[Start of Attachment]

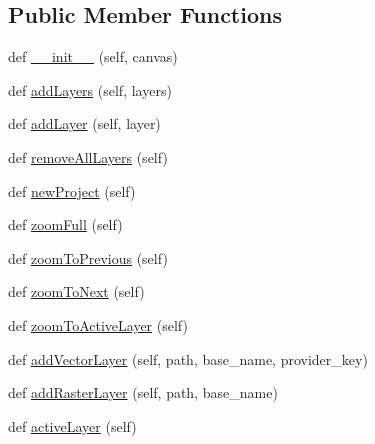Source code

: \subsection*{Public Member Functions}
\begin{DoxyCompactItemize}
\item 
def \mbox{\hyperlink{class_dsg_tools_1_1test_1_1qgis__interface_1_1_qgis_interface_a1cf8dd282a40571c5788ac6351ce3b47}{\+\_\+\+\_\+init\+\_\+\+\_\+}} (self, canvas)
\item 
def \mbox{\hyperlink{class_dsg_tools_1_1test_1_1qgis__interface_1_1_qgis_interface_a79e022db1fda34569e5b5f7f9e6b5d3a}{add\+Layers}} (self, layers)
\item 
def \mbox{\hyperlink{class_dsg_tools_1_1test_1_1qgis__interface_1_1_qgis_interface_af2c8f477fd5f365124ed2008e7711aa2}{add\+Layer}} (self, layer)
\item 
def \mbox{\hyperlink{class_dsg_tools_1_1test_1_1qgis__interface_1_1_qgis_interface_a868ebc678763593d40bda659e11d28df}{remove\+All\+Layers}} (self)
\item 
def \mbox{\hyperlink{class_dsg_tools_1_1test_1_1qgis__interface_1_1_qgis_interface_aef37cdcf4fd0cb7d64c31b2c538741ab}{new\+Project}} (self)
\item 
def \mbox{\hyperlink{class_dsg_tools_1_1test_1_1qgis__interface_1_1_qgis_interface_a2c8021317665b4894761e0d729a506e4}{zoom\+Full}} (self)
\item 
def \mbox{\hyperlink{class_dsg_tools_1_1test_1_1qgis__interface_1_1_qgis_interface_a77f9c624b6571988282de487ede3cf61}{zoom\+To\+Previous}} (self)
\item 
def \mbox{\hyperlink{class_dsg_tools_1_1test_1_1qgis__interface_1_1_qgis_interface_af69cfe8bde98f333ed17e37ddc320e9f}{zoom\+To\+Next}} (self)
\item 
def \mbox{\hyperlink{class_dsg_tools_1_1test_1_1qgis__interface_1_1_qgis_interface_aa61352a15fa467f1abb4338aa1347451}{zoom\+To\+Active\+Layer}} (self)
\item 
def \mbox{\hyperlink{class_dsg_tools_1_1test_1_1qgis__interface_1_1_qgis_interface_ad95653df27b570fb359d56334141ff92}{add\+Vector\+Layer}} (self, path, base\+\_\+name, provider\+\_\+key)
\item 
def \mbox{\hyperlink{class_dsg_tools_1_1test_1_1qgis__interface_1_1_qgis_interface_aac206533e846e062e907d0dd9c9d4565}{add\+Raster\+Layer}} (self, path, base\+\_\+name)
\item 
def \mbox{\hyperlink{class_dsg_tools_1_1test_1_1qgis__interface_1_1_qgis_interface_a64ffa1be69550b21bcb77f8cf738f60c}{active\+Layer}} (self)

\end{DoxyCompactItemize}
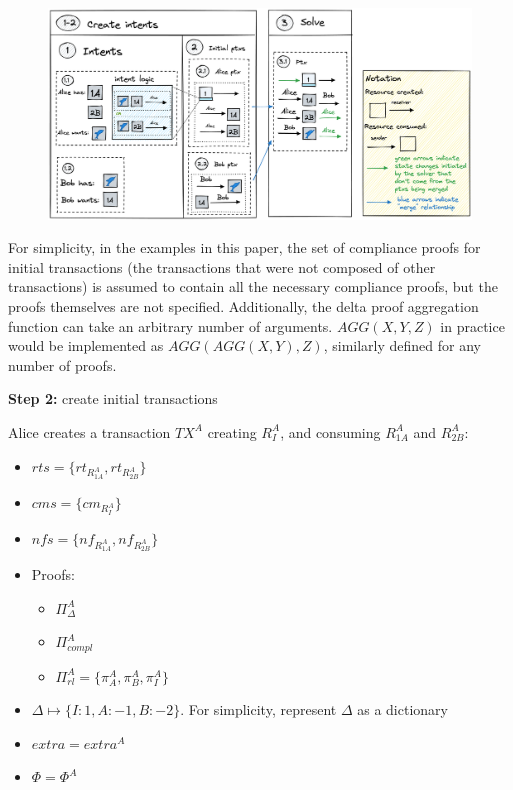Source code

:\begin{figure}[!h]
\begin{center}
    \includegraphics[width = \textwidth]{2party_rm_new.png}
\end{center}
\end{figure}

\begin{remark}
    For simplicity, in the examples in this paper, the set of compliance proofs for initial transactions (the transactions that were not composed of other transactions) is assumed to contain all the necessary compliance proofs, but the proofs themselves are not specified. Additionally, the delta proof aggregation function can take an arbitrary number of arguments. $AGG(X, Y, Z)$ in practice would be implemented as $AGG(AGG(X, Y), Z)$, similarly defined for any number of proofs.
\end{remark}

\textbf{Step 2:} create initial transactions

Alice creates a transaction $TX^A$ creating $R^A_I$, and consuming $R^A_{1A}$ and $R^A_{2B}$:
\begin{itemize}
    \item $rts= \{rt_{R^A_{1A}}, rt_{R^A_{2B}}\}$
    \item $cms = \{cm_{R^A_I}\}$
    \item $nfs = \{nf_{R^A_{1A}}, nf_{R^A_{2B}}\}$
    \item Proofs:
    \begin{itemize}
        \item $\Pi^A_{\Delta}$
        \item $\Pi^A_{compl}$
        \item $\Pi^A_{rl} = \{\pi^A_A, \pi^A_B, \pi^A_I\}$
    \end{itemize}
    \item $\Delta \mapsto \{I: 1, A: -1, B: -2\}$. For simplicity, represent $\Delta$ as a dictionary
    \item $extra = extra^A$
    \item $\Phi = \Phi^A$
\end{itemize}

[End of Attachment]

Task prompt:
Give the records again exactly, minus the pictures.

Result of the task:
Source code

: \subsection*{Public Member Functions}
\begin{DoxyCompactItemize}
\item 
def \mbox{\hyperlink{class_dsg_tools_1_1test_1_1qgis__interface_1_1_qgis_interface_a1cf8dd282a40571c5788ac6351ce3b47}{\+\_\+\+\_\+init\+\_\+\+\_\+}} (self, canvas)
\item 
def \mbox{\hyperlink{class_dsg_tools_1_1test_1_1qgis__interface_1_1_qgis_interface_a79e022db1fda34569e5b5f7f9e6b5d3a}{add\+Layers}} (self, layers)
\item 
def \mbox{\hyperlink{class_dsg_tools_1_1test_1_1qgis__interface_1_1_qgis_interface_af2c8f477fd5f365124ed2008e7711aa2}{add\+Layer}} (self, layer)
\item 
def \mbox{\hyperlink{class_dsg_tools_1_1test_1_1qgis__interface_1_1_qgis_interface_a868ebc678763593d40bda659e11d28df}{remove\+All\+Layers}} (self)
\item 
def \mbox{\hyperlink{class_dsg_tools_1_1test_1_1qgis__interface_1_1_qgis_interface_aef37cdcf4fd0cb7d64c31b2c538741ab}{new\+Project}} (self)
\item 
def \mbox{\hyperlink{class_dsg_tools_1_1test_1_1qgis__interface_1_1_qgis_interface_a2c8021317665b4894761e0d729a506e4}{zoom\+Full}} (self)
\item 
def \mbox{\hyperlink{class_dsg_tools_1_1test_1_1qgis__interface_1_1_qgis_interface_a77f9c624b6571988282de487ede3cf61}{zoom\+To\+Previous}} (self)
\item 
def \mbox{\hyperlink{class_dsg_tools_1_1test_1_1qgis__interface_1_1_qgis_interface_af69cfe8bde98f333ed17e37ddc320e9f}{zoom\+To\+Next}} (self)
\item 
def \mbox{\hyperlink{class_dsg_tools_1_1test_1_1qgis__interface_1_1_qgis_interface_aa61352a15fa467f1abb4338aa1347451}{zoom\+To\+Active\+Layer}} (self)
\item 
def \mbox{\hyperlink{class_dsg_tools_1_1test_1_1qgis__interface_1_1_qgis_interface_ad95653df27b570fb359d56334141ff92}{add\+Vector\+Layer}} (self, path, base\+\_\+name, provider\+\_\+key)
\item 
def \mbox{\hyperlink{class_dsg_tools_1_1test_1_1qgis__interface_1_1_qgis_interface_aac206533e846e062e907d0dd9c9d4565}{add\+Raster\+Layer}} (self, path, base\+\_\+name)
\item 
def \mbox{\hyperlink{class_dsg_tools_1_1test_1_1qgis__interface_1_1_qgis_interface_a64ffa1be69550b21bcb77f8cf738f60c}{active\+Layer}} (self)

\end{DoxyCompactItemize}
Source code

:\begin{figure}[!h]
\begin{center}
    \includegraphics[width = \textwidth]{2party_rm_new.png}
\end{center}
\end{figure}

\begin{remark}
    For simplicity, in the examples in this paper, the set of compliance proofs for initial transactions (the transactions that were not composed of other transactions) is assumed to contain all the necessary compliance proofs, but the proofs themselves are not specified. Additionally, the delta proof aggregation function can take an arbitrary number of arguments. $AGG(X, Y, Z)$ in practice would be implemented as $AGG(AGG(X, Y), Z)$, similarly defined for any number of proofs.
\end{remark}

\textbf{Step 2:} create initial transactions

Alice creates a transaction $TX^A$ creating $R^A_I$, and consuming $R^A_{1A}$ and $R^A_{2B}$:
\begin{itemize}
    \item $rts= \{rt_{R^A_{1A}}, rt_{R^A_{2B}}\}$
    \item $cms = \{cm_{R^A_I}\}$
    \item $nfs = \{nf_{R^A_{1A}}, nf_{R^A_{2B}}\}$
    \item Proofs:
    \begin{itemize}
        \item $\Pi^A_{\Delta}$
        \item $\Pi^A_{compl}$
        \item $\Pi^A_{rl} = \{\pi^A_A, \pi^A_B, \pi^A_I\}$
    \end{itemize}
    \item $\Delta \mapsto \{I: 1, A: -1, B: -2\}$. For simplicity, represent $\Delta$ as a dictionary
    \item $extra = extra^A$
    \item $\Phi = \Phi^A$
\end{itemize}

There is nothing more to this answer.